__Problem to solve__
The required answer is the count of lines in the records that contain "malfong", with no other text.

__Stored data__
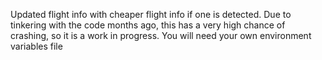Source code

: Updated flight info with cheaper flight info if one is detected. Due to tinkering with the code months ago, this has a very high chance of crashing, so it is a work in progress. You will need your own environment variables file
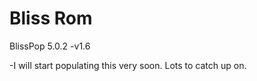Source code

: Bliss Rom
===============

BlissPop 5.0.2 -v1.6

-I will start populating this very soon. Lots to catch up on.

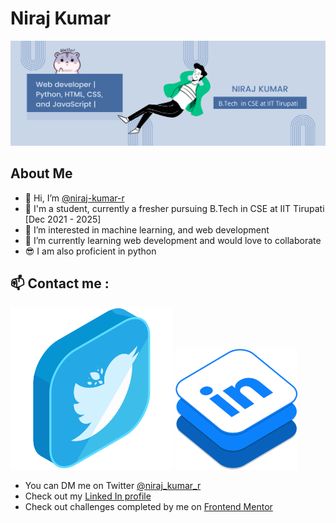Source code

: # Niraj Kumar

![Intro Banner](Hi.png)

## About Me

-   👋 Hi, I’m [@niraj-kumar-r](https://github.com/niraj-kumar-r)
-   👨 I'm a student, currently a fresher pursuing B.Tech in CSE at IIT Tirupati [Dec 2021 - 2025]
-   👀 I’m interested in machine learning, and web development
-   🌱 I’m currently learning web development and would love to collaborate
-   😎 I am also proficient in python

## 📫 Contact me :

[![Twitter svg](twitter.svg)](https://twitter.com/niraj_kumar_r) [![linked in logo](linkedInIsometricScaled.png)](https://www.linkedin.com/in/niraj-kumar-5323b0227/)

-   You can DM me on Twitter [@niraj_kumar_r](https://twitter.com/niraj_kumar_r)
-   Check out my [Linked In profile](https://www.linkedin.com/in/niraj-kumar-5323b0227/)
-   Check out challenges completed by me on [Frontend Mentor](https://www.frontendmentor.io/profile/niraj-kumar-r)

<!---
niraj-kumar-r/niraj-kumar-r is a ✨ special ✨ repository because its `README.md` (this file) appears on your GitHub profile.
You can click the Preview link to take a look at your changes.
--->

...

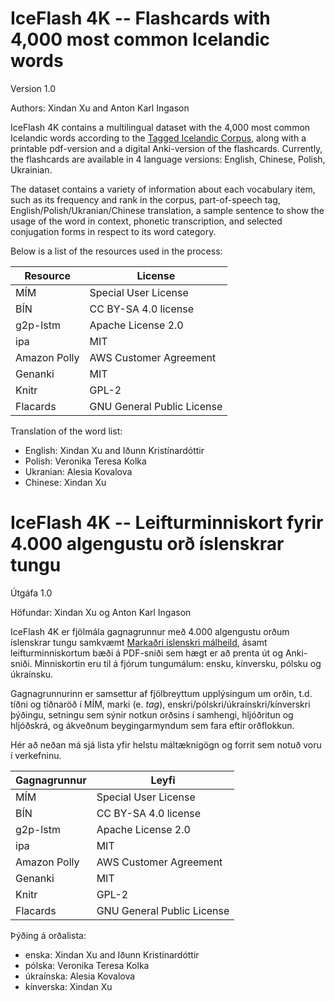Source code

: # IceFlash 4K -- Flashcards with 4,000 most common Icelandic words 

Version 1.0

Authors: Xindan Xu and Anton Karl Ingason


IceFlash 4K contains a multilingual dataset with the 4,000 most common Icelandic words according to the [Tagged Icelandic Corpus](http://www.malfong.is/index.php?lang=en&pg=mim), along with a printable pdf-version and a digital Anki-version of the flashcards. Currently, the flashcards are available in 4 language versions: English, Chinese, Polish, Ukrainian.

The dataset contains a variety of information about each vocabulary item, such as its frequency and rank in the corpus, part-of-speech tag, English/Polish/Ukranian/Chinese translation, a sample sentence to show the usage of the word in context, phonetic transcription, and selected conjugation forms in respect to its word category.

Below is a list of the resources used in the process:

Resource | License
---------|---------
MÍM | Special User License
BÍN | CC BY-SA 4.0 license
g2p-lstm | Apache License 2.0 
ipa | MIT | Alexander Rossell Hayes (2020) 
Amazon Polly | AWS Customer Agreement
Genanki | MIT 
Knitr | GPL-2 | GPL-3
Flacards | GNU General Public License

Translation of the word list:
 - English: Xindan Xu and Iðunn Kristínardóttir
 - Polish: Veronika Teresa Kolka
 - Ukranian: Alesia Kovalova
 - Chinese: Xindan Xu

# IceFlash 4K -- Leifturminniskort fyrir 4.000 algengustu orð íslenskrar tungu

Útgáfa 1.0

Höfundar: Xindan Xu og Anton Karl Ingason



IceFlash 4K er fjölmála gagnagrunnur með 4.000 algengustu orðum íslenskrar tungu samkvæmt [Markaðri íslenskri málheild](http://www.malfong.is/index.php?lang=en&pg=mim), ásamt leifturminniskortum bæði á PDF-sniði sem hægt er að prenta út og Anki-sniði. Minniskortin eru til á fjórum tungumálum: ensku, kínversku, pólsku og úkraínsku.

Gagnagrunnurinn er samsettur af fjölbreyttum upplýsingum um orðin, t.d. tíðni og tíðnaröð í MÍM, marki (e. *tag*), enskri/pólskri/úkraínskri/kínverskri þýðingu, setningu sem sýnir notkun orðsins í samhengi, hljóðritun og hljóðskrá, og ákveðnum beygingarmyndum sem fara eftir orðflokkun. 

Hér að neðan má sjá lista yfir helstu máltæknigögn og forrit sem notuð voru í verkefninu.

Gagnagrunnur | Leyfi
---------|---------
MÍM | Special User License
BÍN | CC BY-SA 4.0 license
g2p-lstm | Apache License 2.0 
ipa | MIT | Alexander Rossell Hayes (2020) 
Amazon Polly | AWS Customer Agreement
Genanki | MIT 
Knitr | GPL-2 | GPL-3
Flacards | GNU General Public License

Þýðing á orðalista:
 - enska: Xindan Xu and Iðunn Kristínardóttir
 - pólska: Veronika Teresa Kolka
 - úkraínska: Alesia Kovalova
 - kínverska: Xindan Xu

__Completed task__
2